◆ **PROBLEM**: All lines of the records below that contain the word "classes" must be listed.

* * * * *

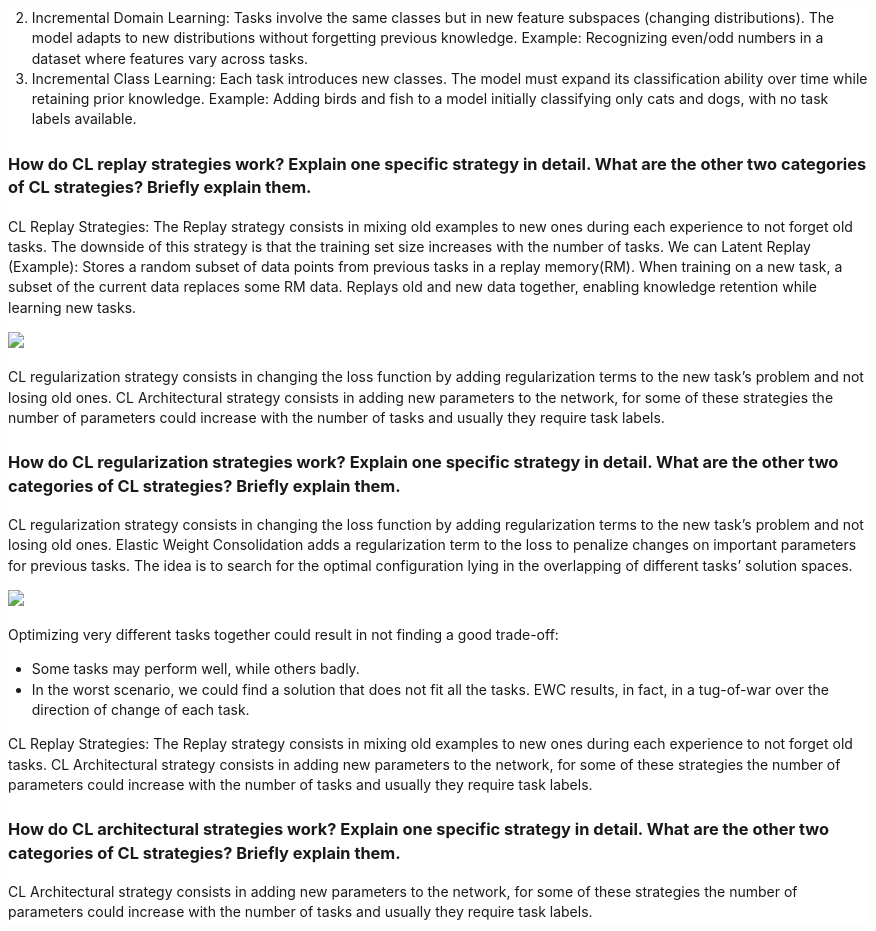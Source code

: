 2. Incremental Domain Learning: Tasks involve the same classes but in new feature subspaces (changing distributions). The model adapts to new distributions without forgetting previous knowledge. Example: Recognizing even/odd numbers in a dataset where features vary across tasks.
3. Incremental Class Learning: Each task introduces new classes. The model must expand its classification ability over time while retaining prior knowledge. Example: Adding birds and fish to a model initially classifying only cats and dogs, with no task labels available.
### How do CL replay strategies work? Explain one specific strategy in detail. What are the other two categories of CL strategies? Briefly explain them.
CL Replay Strategies: The Replay strategy consists in mixing old examples to new ones during each experience to not forget old tasks. The downside of this strategy is that the training set size increases with the number of tasks. We can 
Latent Replay (Example): Stores a random subset of data points from previous tasks in a replay memory(RM). When training on a new task, a subset of the current data replaces some RM data. Replays old and new data together, enabling knowledge retention while learning new tasks.

![](https://i.imgur.com/klohNIg.png)


CL regularization strategy consists in changing the loss function by adding regularization terms to the new task’s problem and not losing old ones.
CL Architectural strategy consists in adding new parameters to the network, for some of these strategies the number of parameters could increase with the number of tasks and usually they require task labels.
### How do CL regularization strategies work? Explain one specific strategy in detail. What are the other two categories of CL strategies? Briefly explain them.
CL regularization strategy consists in changing the loss function by adding regularization terms to the new task’s problem and not losing old ones.
Elastic Weight Consolidation adds a regularization term to the loss to penalize changes on important parameters for previous tasks. The idea is to search for the optimal configuration lying in the overlapping of different tasks’ solution spaces.

![](https://i.imgur.com/RDD1qTJ.png)

Optimizing very different tasks together could result in not finding a good trade-off:
- Some tasks may perform well, while others badly.
- In the worst scenario, we could find a solution that does not fit all the tasks.
EWC results, in fact, in a tug-of-war over the direction of change of each task.

CL Replay Strategies: The Replay strategy consists in mixing old examples to new ones during each experience to not forget old tasks.
CL Architectural strategy consists in adding new parameters to the network, for some of these strategies the number of parameters could increase with the number of tasks and usually they require task labels.
### How do CL architectural strategies work? Explain one specific strategy in detail. What are the other two categories of CL strategies? Briefly explain them.
CL Architectural strategy consists in adding new parameters to the network, for some of these strategies the number of parameters could increase with the number of tasks and usually they require task labels.
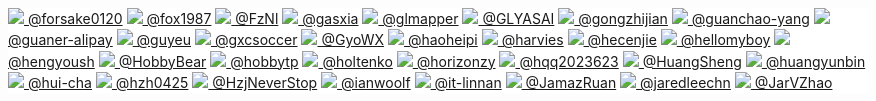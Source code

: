 <td><a href="https://github.com/forsake0120" target="_blank"><img src="https://avatars.githubusercontent.com/u/24488347?v=4&s=40" height="20" /> @forsake0120</a></td>
<td><a href="https://github.com/fox1987" target="_blank"><img src="https://avatars.githubusercontent.com/u/836707?v=4&s=40" height="20" /> @fox1987</a></td>
<td><a href="https://github.com/FzNl" target="_blank"><img src="https://avatars.githubusercontent.com/u/8958571?v=4&s=40" height="20" /> @FzNl</a></td>
<td><a href="https://github.com/gasxia" target="_blank"><img src="https://avatars.githubusercontent.com/u/9269304?v=4&s=40" height="20" /> @gasxia</a></td>
<td><a href="https://github.com/glmapper" target="_blank"><img src="https://avatars.githubusercontent.com/u/35319286?v=4&s=40" height="20" /> @glmapper</a></td>
</tr>
<tr>
<td><a href="https://github.com/GLYASAI" target="_blank"><img src="https://avatars.githubusercontent.com/u/21967570?v=4&s=40" height="20" /> @GLYASAI</a></td>
<td><a href="https://github.com/gongzhijian" target="_blank"><img src="https://avatars.githubusercontent.com/u/33242175?v=4&s=40" height="20" /> @gongzhijian</a></td>
<td><a href="https://github.com/guanchao-yang" target="_blank"><img src="https://avatars.githubusercontent.com/u/32863418?v=4&s=40" height="20" /> @guanchao-yang</a></td>
<td><a href="https://github.com/guaner-alipay" target="_blank"><img src="https://avatars.githubusercontent.com/u/53613896?v=4&s=40" height="20" /> @guaner-alipay</a></td>
<td><a href="https://github.com/guyeu" target="_blank"><img src="https://avatars.githubusercontent.com/u/13718160?v=4&s=40" height="20" /> @guyeu</a></td>
</tr>
<tr>
<td><a href="https://github.com/gxcsoccer" target="_blank"><img src="https://avatars.githubusercontent.com/u/1207064?v=4&s=40" height="20" /> @gxcsoccer</a></td>
<td><a href="https://github.com/GyoWX" target="_blank"><img src="https://avatars.githubusercontent.com/u/29109196?v=4&s=40" height="20" /> @GyoWX</a></td>
<td><a href="https://github.com/haoheipi" target="_blank"><img src="https://avatars.githubusercontent.com/u/47981483?v=4&s=40" height="20" /> @haoheipi</a></td>
<td><a href="https://github.com/harvies" target="_blank"><img src="https://avatars.githubusercontent.com/u/16585330?v=4&s=40" height="20" /> @harvies</a></td>
<td><a href="https://github.com/hecenjie" target="_blank"><img src="https://avatars.githubusercontent.com/u/28329326?v=4&s=40" height="20" /> @hecenjie</a></td>
</tr>
<tr>
<td><a href="https://github.com/hellomyboy" target="_blank"><img src="https://avatars.githubusercontent.com/u/38347445?v=4&s=40" height="20" /> @hellomyboy</a></td>
<td><a href="https://github.com/hengyoush" target="_blank"><img src="https://avatars.githubusercontent.com/u/32724602?v=4&s=40" height="20" /> @hengyoush</a></td>
<td><a href="https://github.com/HobbyBear" target="_blank"><img src="https://avatars.githubusercontent.com/u/35391181?v=4&s=40" height="20" /> @HobbyBear</a></td>
<td><a href="https://github.com/hobbytp" target="_blank"><img src="https://avatars.githubusercontent.com/u/4393477?v=4&s=40" height="20" /> @hobbytp</a></td>
<td><a href="https://github.com/holtenko" target="_blank"><img src="https://avatars.githubusercontent.com/u/17680637?v=4&s=40" height="20" /> @holtenko</a></td>
</tr>
<tr>
<td><a href="https://github.com/horizonzy" target="_blank"><img src="https://avatars.githubusercontent.com/u/22524871?v=4&s=40" height="20" /> @horizonzy</a></td>
<td><a href="https://github.com/hqq2023623" target="_blank"><img src="https://avatars.githubusercontent.com/u/6971152?v=4&s=40" height="20" /> @hqq2023623</a></td>
<td><a href="https://github.com/HuangSheng" target="_blank"><img src="https://avatars.githubusercontent.com/u/2976373?v=4&s=40" height="20" /> @HuangSheng</a></td>
<td><a href="https://github.com/huangyunbin" target="_blank"><img src="https://avatars.githubusercontent.com/u/1046037?v=4&s=40" height="20" /> @huangyunbin</a></td>
<td><a href="https://github.com/hui-cha" target="_blank"><img src="https://avatars.githubusercontent.com/u/76509442?v=4&s=40" height="20" /> @hui-cha</a></td>
</tr>
<tr>
<td><a href="https://github.com/hzh0425" target="_blank"><img src="https://avatars.githubusercontent.com/u/58988019?v=4&s=40" height="20" /> @hzh0425</a></td>
<td><a href="https://github.com/HzjNeverStop" target="_blank"><img src="https://avatars.githubusercontent.com/u/19757574?v=4&s=40" height="20" /> @HzjNeverStop</a></td>
<td><a href="https://github.com/ianwoolf" target="_blank"><img src="https://avatars.githubusercontent.com/u/12888858?v=4&s=40" height="20" /> @ianwoolf</a></td>
<td><a href="https://github.com/it-linnan" target="_blank"><img src="https://avatars.githubusercontent.com/u/16809329?v=4&s=40" height="20" /> @it-linnan</a></td>
<td><a href="https://github.com/JamazRuan" target="_blank"><img src="https://avatars.githubusercontent.com/u/44109623?v=4&s=40" height="20" /> @JamazRuan</a></td>
</tr>
<tr>
<td><a href="https://github.com/jaredleechn" target="_blank"><img src="https://avatars.githubusercontent.com/u/5318333?v=4&s=40" height="20" /> @jaredleechn</a></td>
<td><a href="https://github.com/JarVZhao" target="_blank"><img src="https://avatars.githubusercontent.com/u/39182231?v=4&s=40" height="20" /> @JarVZhao</a></td>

* * * * *

◆ **THE COMPLETED TASK**:
: 2. Incremental Domain Learning: Tasks involve the same classes but in new feature subspaces (changing distributions). The model adapts to new distributions without forgetting previous knowledge. Example: Recognizing even/odd numbers in a dataset where features vary across tasks.
3. Incremental Class Learning: Each task introduces new classes. The model must expand its classification ability over time while retaining prior knowledge. Example: Adding birds and fish to a model initially classifying only cats and dogs, with no task labels available.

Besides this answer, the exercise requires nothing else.